__Assignment__. The whole listing, from first line to last: copy it exactly.

BEGIN

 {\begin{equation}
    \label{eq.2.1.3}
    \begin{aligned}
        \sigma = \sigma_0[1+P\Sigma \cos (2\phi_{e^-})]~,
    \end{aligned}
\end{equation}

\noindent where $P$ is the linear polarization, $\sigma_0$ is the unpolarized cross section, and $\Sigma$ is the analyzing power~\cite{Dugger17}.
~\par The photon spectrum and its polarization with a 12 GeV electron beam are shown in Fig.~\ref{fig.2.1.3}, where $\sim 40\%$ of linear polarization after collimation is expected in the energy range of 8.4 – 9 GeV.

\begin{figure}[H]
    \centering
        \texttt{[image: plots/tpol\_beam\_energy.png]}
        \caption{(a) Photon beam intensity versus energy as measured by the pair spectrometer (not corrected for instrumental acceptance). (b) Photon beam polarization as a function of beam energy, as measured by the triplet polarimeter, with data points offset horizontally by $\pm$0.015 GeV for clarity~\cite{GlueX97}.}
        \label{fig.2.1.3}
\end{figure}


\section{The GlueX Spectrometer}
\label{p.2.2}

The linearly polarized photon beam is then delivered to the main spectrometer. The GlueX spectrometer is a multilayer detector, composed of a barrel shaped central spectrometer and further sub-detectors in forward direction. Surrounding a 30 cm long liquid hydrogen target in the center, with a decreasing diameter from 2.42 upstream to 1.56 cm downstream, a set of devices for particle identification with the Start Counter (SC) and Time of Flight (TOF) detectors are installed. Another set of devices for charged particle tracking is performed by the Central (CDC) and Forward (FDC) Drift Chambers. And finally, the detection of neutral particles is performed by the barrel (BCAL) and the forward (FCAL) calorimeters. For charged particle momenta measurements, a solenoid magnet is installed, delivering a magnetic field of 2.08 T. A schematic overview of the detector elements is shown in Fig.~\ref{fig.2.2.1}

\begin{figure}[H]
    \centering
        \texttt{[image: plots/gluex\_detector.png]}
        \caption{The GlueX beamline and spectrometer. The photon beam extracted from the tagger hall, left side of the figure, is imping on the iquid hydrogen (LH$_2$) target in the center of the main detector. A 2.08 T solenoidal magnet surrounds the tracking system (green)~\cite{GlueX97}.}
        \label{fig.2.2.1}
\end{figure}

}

END

__Exercise solution__.
 {\begin{equation}
    \label{eq.2.1.3}
    \begin{aligned}
        \sigma = \sigma_0[1+P\Sigma \cos (2\phi_{e^-})]~,
    \end{aligned}
\end{equation}

\noindent where $P$ is the linear polarization, $\sigma_0$ is the unpolarized cross section, and $\Sigma$ is the analyzing power~\cite{Dugger17}.
~\par The photon spectrum and its polarization with a 12 GeV electron beam are shown in Fig.~\ref{fig.2.1.3}, where $\sim 40\%$ of linear polarization after collimation is expected in the energy range of 8.4 – 9 GeV.

\begin{figure}[H]
    \centering
        \texttt{[image: plots/tpol\_beam\_energy.png]}
        \caption{(a) Photon beam intensity versus energy as measured by the pair spectrometer (not corrected for instrumental acceptance). (b) Photon beam polarization as a function of beam energy, as measured by the triplet polarimeter, with data points offset horizontally by $\pm$0.015 GeV for clarity~\cite{GlueX97}.}
        \label{fig.2.1.3}
\end{figure}


\section{The GlueX Spectrometer}
\label{p.2.2}

The linearly polarized photon beam is then delivered to the main spectrometer. The GlueX spectrometer is a multilayer detector, composed of a barrel shaped central spectrometer and further sub-detectors in forward direction. Surrounding a 30 cm long liquid hydrogen target in the center, with a decreasing diameter from 2.42 upstream to 1.56 cm downstream, a set of devices for particle identification with the Start Counter (SC) and Time of Flight (TOF) detectors are installed. Another set of devices for charged particle tracking is performed by the Central (CDC) and Forward (FDC) Drift Chambers. And finally, the detection of neutral particles is performed by the barrel (BCAL) and the forward (FCAL) calorimeters. For charged particle momenta measurements, a solenoid magnet is installed, delivering a magnetic field of 2.08 T. A schematic overview of the detector elements is shown in Fig.~\ref{fig.2.2.1}

\begin{figure}[H]
    \centering
        \texttt{[image: plots/gluex\_detector.png]}
        \caption{The GlueX beamline and spectrometer. The photon beam extracted from the tagger hall, left side of the figure, is imping on the iquid hydrogen (LH$_2$) target in the center of the main detector. A 2.08 T solenoidal magnet surrounds the tracking system (green)~\cite{GlueX97}.}
        \label{fig.2.2.1}
\end{figure}

}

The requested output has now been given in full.